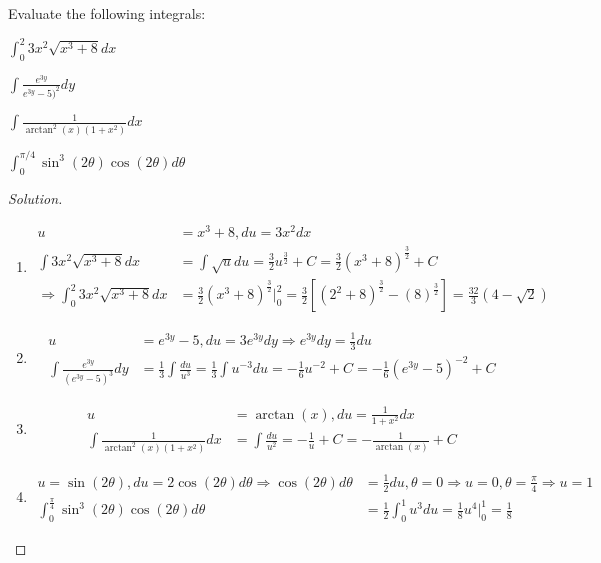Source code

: \documentclass[crop=false,class=article,oneside]{standalone}
\begin{document}
        \begin{problem}
        Evaluate the following integrals:
        \begin{enumerate}
            \begin{multicols}{4}
                \item $\int_{0}^{2}3x^{2}\sqrt{x^{3}+8}dx$
                \item $\int\frac{e^{3y}}{e^{3y}-5)^{2}}dy$
                \item $\int\frac{1}{\arctan^{2}(x)(1+x^{2})}dx$
                \item $\int_{0}^{\pi/4}\sin^{3}(2\theta)\cos(2\theta)d\theta$
            \end{multicols}
        \end{enumerate}
        \end{problem}
        \begin{proof}[Solution]
        \
        \begin{enumerate}
            \item   \begin{align*}
            u&=x^{3}+8, du=3x^{2}dx\\
            \int 3x^{2}\sqrt{x^{3}+8}dx&=\int\sqrt{u}du=\frac{3}{2}u^{\frac{3}{2}}+C=\frac{3}{2}(x^{3}+8)^{\frac{3}{2}}+C\\
            \Rightarrow\int_{0}^{2}3x^{2}\sqrt{x^{3}+8}dx&=\frac{3}{2}(x^{3}+8)^{\frac{3}{2}}\big|_{0}^{2}=\frac{3}{2}[(2^{2}+8)^{\frac{3}{2}}-(8)^{\frac{3}{2}}]=\frac{32}{3}(4-\sqrt{2})
                    \end{align*}
            \item   \begin{align*}
            u&=e^{3y}-5,du=3e^{3y}dy\Rightarrow e^{3y}dy=\frac{1}{3}du\\
            \int\frac{e^{3y}}{(e^{3y}-5)^{3}}dy&=\frac{1}{3}\int\frac{du}{u^{3}}=\frac{1}{3}\int u^{-3}du=-\frac{1}{6}u^{-2}+C=-\frac{1}{6}(e^{3y}-5)^{-2}+C
                    \end{align*}
            \item   \begin{align*}
            u&=\arctan(x),du=\frac{1}{1+x^{2}}dx\\
            \int\frac{1}{\arctan^{2}(x)(1+x^{2})}dx&=\int\frac{du}{u^{2}}=-\frac{1}{u}+C=-\frac{1}{\arctan(x)}+C
                    \end{align*}
            \item   \begin{align*}
            u=\sin(2\theta),du=2\cos(2\theta)d\theta\Rightarrow\cos(2\theta)d\theta&=\frac{1}{2}du,\theta=0\Rightarrow u=0,\theta=\frac{\pi}{4}\Rightarrow u=1\\
            \int_{0}^{\frac{\pi}{4}}\sin^{3}(2\theta)\cos(2\theta)d\theta&=\frac{1}{2}\int_{0}^{1}u^{3}du=\frac{1}{8}u^{4}\big|_{0}^{1}=\frac{1}{8}
                    \end{align*}
        \end{enumerate}
        \end{proof}
\end{document}
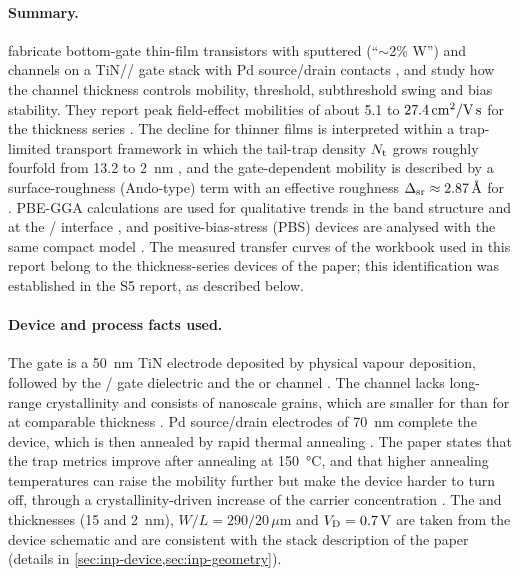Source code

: \paragraph{Summary.}
\citet{Januar2026} fabricate bottom-gate thin-film transistors with sputtered \IWO{} (``$\sim$2\% W'')
and \InO{} channels on a TiN/\HfO/\AlO{} gate stack with Pd source/drain contacts
\citep[pp.~2--3]{Januar2026}, and study how the channel thickness controls mobility, threshold,
subthreshold swing and bias stability. They report peak field-effect mobilities of about 5.1 to
$27.4\cmVs$ for the \IWO{} thickness series \citep[p.~3]{Januar2026}. The decline for thinner films
is interpreted within a trap-limited transport framework in which the tail-trap density $\Nt$ grows
roughly fourfold from 13.2 to \SI{2}{nm} \citep[p.~7]{Januar2026}, and the gate-dependent mobility
is described by a surface-roughness (Ando-type) term with an effective roughness
$\Dsr \approx \SI{2.87}{\angstrom}$ for \IWO{} \citep[pp.~7--8, Fig.~5f]{Januar2026}. PBE-GGA calculations
are used for qualitative trends in the band structure and at the \IWO/\HfO{} interface
\citep[p.~3]{Januar2026}, and positive-bias-stress (PBS) devices are analysed with the same compact
model \citep[p.~9]{Januar2026}. The measured transfer curves of the workbook used in this report
belong to the thickness-series devices of the paper; this identification was established in the S5
report, as described below.

\paragraph{Device and process facts used.}
The gate is a \SI{50}{nm} TiN electrode deposited by physical vapour deposition, followed by the
\HfO/\AlO{} gate dielectric and the \IWO{} or \InO{} channel \citep[p.~2]{Januar2026}. The channel
lacks long-range crystallinity and consists of nanoscale grains, which are smaller for \IWO{} than for
\InO{} at comparable thickness \citep[p.~2]{Januar2026}. Pd source/drain electrodes of \SI{70}{nm}
complete the device, which is then annealed by rapid thermal annealing \citep[p.~3]{Januar2026}. The
paper states that the trap metrics improve after annealing at \SI{150}{\degreeCelsius}, and that
higher annealing temperatures can raise the mobility further but make the device harder to turn off,
through a crystallinity-driven increase of the carrier concentration \citep[p.~3]{Januar2026}. The
\HfO{} and \AlO{} thicknesses (15 and \SI{2}{nm}), $W/L = 290/20$\,$\mu$m and $\Vd = \SI{0.7}{V}$ are
taken from the device schematic \citep{DeviceSchematic} and are consistent with the stack description
of the paper (details in \cref{sec:inp-device,sec:inp-geometry}).

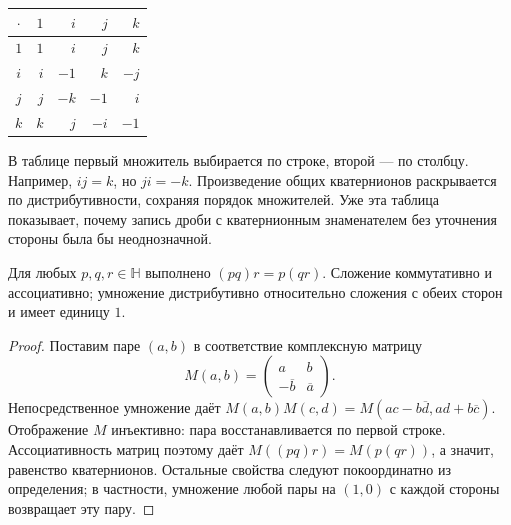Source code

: \begin{center}\renewcommand{\arraystretch}{1.25}
\begin{tabular}{c|rrrr}
\(\cdot\)&\(1\)&\(i\)&\(j\)&\(k\)\\\hline
\(1\)&\(1\)&\(i\)&\(j\)&\(k\)\\
\(i\)&\(i\)&\(-1\)&\(k\)&\(-j\)\\
\(j\)&\(j\)&\(-k\)&\(-1\)&\(i\)\\
\(k\)&\(k\)&\(j\)&\(-i\)&\(-1\)
\end{tabular}\end{center}
В таблице первый множитель выбирается по строке, второй — по столбцу. Например, \(ij=k\), но \(ji=-k\). Произведение общих кватернионов раскрывается по дистрибутивности, сохраняя порядок множителей. Уже эта таблица показывает, почему запись дроби с кватернионным знаменателем без уточнения стороны была бы неоднозначной.

\begin{theorem}\label{thm:legacy-c24-1}
Для любых \(p,q,r\in\mathbb H\) выполнено \((pq)r=p(qr)\). Сложение коммутативно и ассоциативно; умножение дистрибутивно относительно сложения с обеих сторон и имеет единицу \(1\).
\end{theorem}
\begin{proof}
Поставим паре \((a,b)\) в соответствие комплексную матрицу
\[
M(a,b)=\begin{pmatrix}a&b\\-\overline b&\overline a\end{pmatrix}.
\]
Непосредственное умножение даёт \(M(a,b)M(c,d)=M(ac-b\overline d,ad+b\overline c)\). Отображение \(M\) инъективно: пара восстанавливается по первой строке. Ассоциативность матриц поэтому даёт \(M((pq)r)=M(p(qr))\), а значит, равенство кватернионов. Остальные свойства следуют покоординатно из определения; в частности, умножение любой пары на \((1,0)\) с каждой стороны возвращает эту пару.
\end{proof}

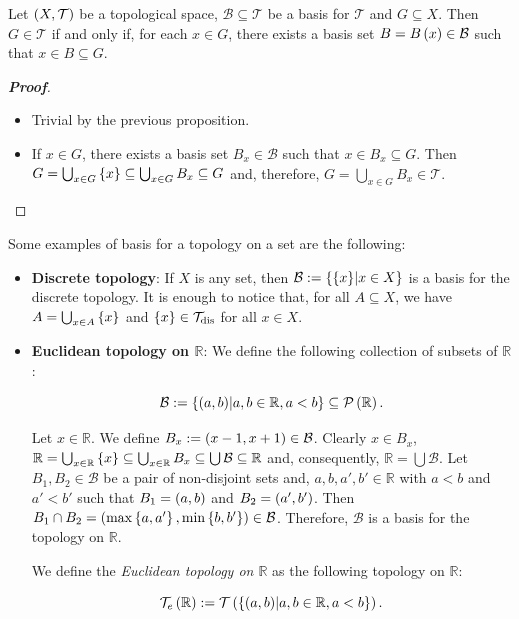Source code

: \begin{proposition}
  Let $\pr{X,\mathcal{T}}$ be a topological space, $\mathcal{B}\subseteq\mathcal{T}$ be a basis for $\mathcal{T}$ and $G\subseteq X$. Then $G\in\mathcal{T}$ if and only if, for each $x\in G$, there exists a basis set $B=B\pr{x}\in\mathcal{B}$ such that $x\in B\subseteq G$.
  \begin{proof}[\rm\textbf{Proof}]
    \hfill
    \begin{itemize}
      \item[\boxed{\Rightarrow}] Trivial by the previous proposition.
      \item[\boxed{\Leftarrow}] If $x\in G$, there exists a basis set $B_x\in\mathcal{B}$ such that $x\in B_x\subseteq G$. Then $G=\bigcup_{x\in G}{\set{x}}\subseteq\bigcup_{x\in G}{B_x}\subseteq G$ and, therefore, $G=\bigcup_{x\in G}{B_x}\in\mathcal{T}$.
    \end{itemize}
  \end{proof}
\end{proposition}

\begin{example}
  Some examples of basis for a topology on a set are the following:

  \begin{itemize}
    \item \textbf{Discrete topology}: If $X$ is any set, then $\mathcal{B}:=\set{\set{x}\middle|x\in X}$ is a basis for the discrete topology. It is enough to notice that, for all $A\subseteq X$, we have $A=\bigcup_{x\in A}{\set{x}}$ and $\set{x}\in\mathcal{T}_{\text{dis}}$ for all $x\in X$.
    \item \textbf{Euclidean topology on $\mathbb{R}$}: We define the following collection of subsets of $\mathbb{R}$:

    \begin{equation}
        \mathcal{B}:=\set{\pr{a,b}\middle|a,b\in\mathbb{R},a<b}\subseteq\mathcal{P}\pr{\mathbb{R}}.
    \end{equation}

    Let $x\in\mathbb{R}$. We define $B_x:=\pr{x-1,x+1}\in\mathcal{B}$. Clearly $x\in B_x$, $\mathbb{R}=\bigcup_{x\in\mathbb{R}}{\set{x}}\subseteq\bigcup_{x\in\mathbb{R}}{B_x}\subseteq\bigcup{\mathcal{B}}\subseteq\mathbb{R}$ and, consequently, $\mathbb{R}=\bigcup{\mathcal{B}}$. Let $B_1,B_2\in\mathcal{B}$ be a pair of non-disjoint sets and, $a,b,a',b'\in\mathbb{R}$ with $a<b$ and $a'<b'$ such that $B_1=\pr{a,b}$ and $B_2=\pr{a',b'}$. Then $B_1\cap B_2=\pr{\max\set{a,a'},\min\set{b,b'}}\in\mathcal{B}$. Therefore, $\mathcal{B}$ is a basis for the topology on $\mathbb{R}$.
    
    We define the \emph{Euclidean topology on $\mathbb{R}$} as the following topology on $\mathbb{R}$:
    
    \begin{equation}
      \mathcal{T}_{e}\pr{\mathbb{R}}:=\mathcal{T}\pr{\set{\pr{a,b}\middle|a,b\in\mathbb{R},a<b}}.
    \end{equation}
  \end{itemize}
\end{example}


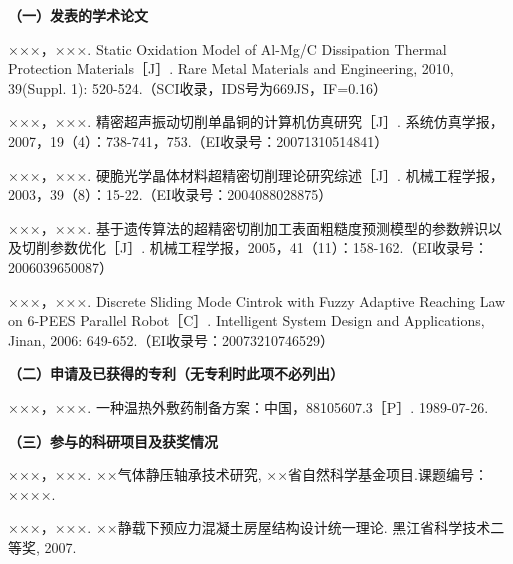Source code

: \begin{publication}
\noindent\textbf{（一）发表的学术论文}
\begin{publist}
\item ×××，×××. Static Oxidation Model of Al-Mg/C Dissipation Thermal Protection Materials［J］. Rare Metal Materials and Engineering, 2010, 39(Suppl. 1): 520-524.（SCI收录，IDS号为669JS，IF=0.16）
\item ×××，×××. 精密超声振动切削单晶铜的计算机仿真研究［J］. 系统仿真学报，2007，19（4）：738-741，753.（EI收录号：20071310514841）
\item ×××，×××. 硬脆光学晶体材料超精密切削理论研究综述［J］. 机械工程学报，2003，39（8）：15-22.（EI收录号：2004088028875）
\item ×××，×××. 基于遗传算法的超精密切削加工表面粗糙度预测模型的参数辨识以及切削参数优化［J］. 机械工程学报，2005，41（11）：158-162.（EI收录号：2006039650087）
\item ×××，×××. Discrete Sliding Mode Cintrok with Fuzzy Adaptive Reaching Law on 6-PEES Parallel Robot［C］. Intelligent System Design and Applications, Jinan, 2006: 649-652.（EI收录号：20073210746529）
\end{publist}

\noindent\textbf{（二）申请及已获得的专利（无专利时此项不必列出）}
\begin{publist}
\item ×××，×××. 一种温热外敷药制备方案：中国，88105607.3［P］. 1989-07-26.
\end{publist}

\noindent\textbf{（三）参与的科研项目及获奖情况}
\begin{publist}
\item ×××，×××. ××气体静压轴承技术研究, ××省自然科学基金项目.课题编号：××××.
\item ×××，×××. ××静载下预应力混凝土房屋结构设计统一理论. 黑江省科学技术二等奖, 2007.
\end{publist}
\end{publication}

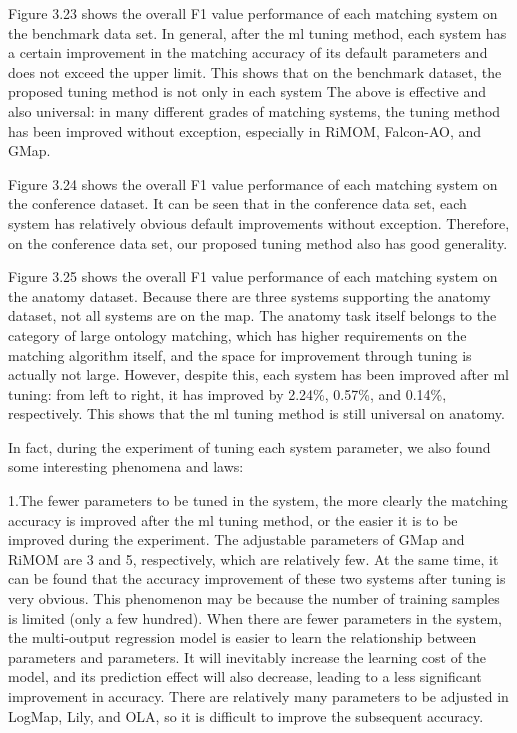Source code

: \documentclass[twoside]{article}
\begin{document}
Figure 3.23 shows the overall F1 value performance of each matching system on the benchmark data set.
In general, after the ml tuning method, each system has a certain improvement in the matching accuracy of its default parameters and does not exceed the upper limit. This shows that on the benchmark dataset, the proposed tuning method is not only in each system The above is effective and also universal: in many different grades of matching systems, the tuning method has been improved without exception, especially in RiMOM, Falcon-AO, and GMap.

Figure 3.24 shows the overall F1 value performance of each matching system on the conference dataset.
It can be seen that in the conference data set, each system has relatively obvious default improvements without exception. Therefore, on the conference data set, our proposed tuning method also has good generality.

Figure 3.25 shows the overall F1 value performance of each matching system on the anatomy dataset.
Because there are three systems supporting the anatomy dataset, not all systems are on the map.
The anatomy task itself belongs to the category of large ontology matching, which has higher requirements on the matching algorithm itself, and the space for improvement through tuning is actually not large.
However, despite this, each system has been improved after ml tuning: from left to right, it has improved by 2.24\%, 0.57\%, and 0.14\%, respectively. This shows that the ml tuning method is still universal on anatomy.

In fact, during the experiment of tuning each system parameter, we also found some interesting phenomena and laws:

1.The fewer parameters to be tuned in the system, the more clearly the matching accuracy is improved after the ml tuning method, or the easier it is to be improved during the experiment.
The adjustable parameters of GMap and RiMOM are 3 and 5, respectively, which are relatively few. At the same time, it can be found that the accuracy improvement of these two systems after tuning is very obvious.
This phenomenon may be because the number of training samples is limited (only a few hundred). When there are fewer parameters in the system, the multi-output regression model is easier to learn the relationship between parameters and parameters. It will inevitably increase the learning cost of the model, and its prediction effect will also decrease, leading to a less significant improvement in accuracy. There are relatively many parameters to be adjusted in LogMap, Lily, and OLA, so it is difficult to improve the subsequent accuracy.
\end{document}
********************
_To do_. Looking at the entries, state how many lines hold the string "documentclass", with the number as the sole reply.

_Task output_. 2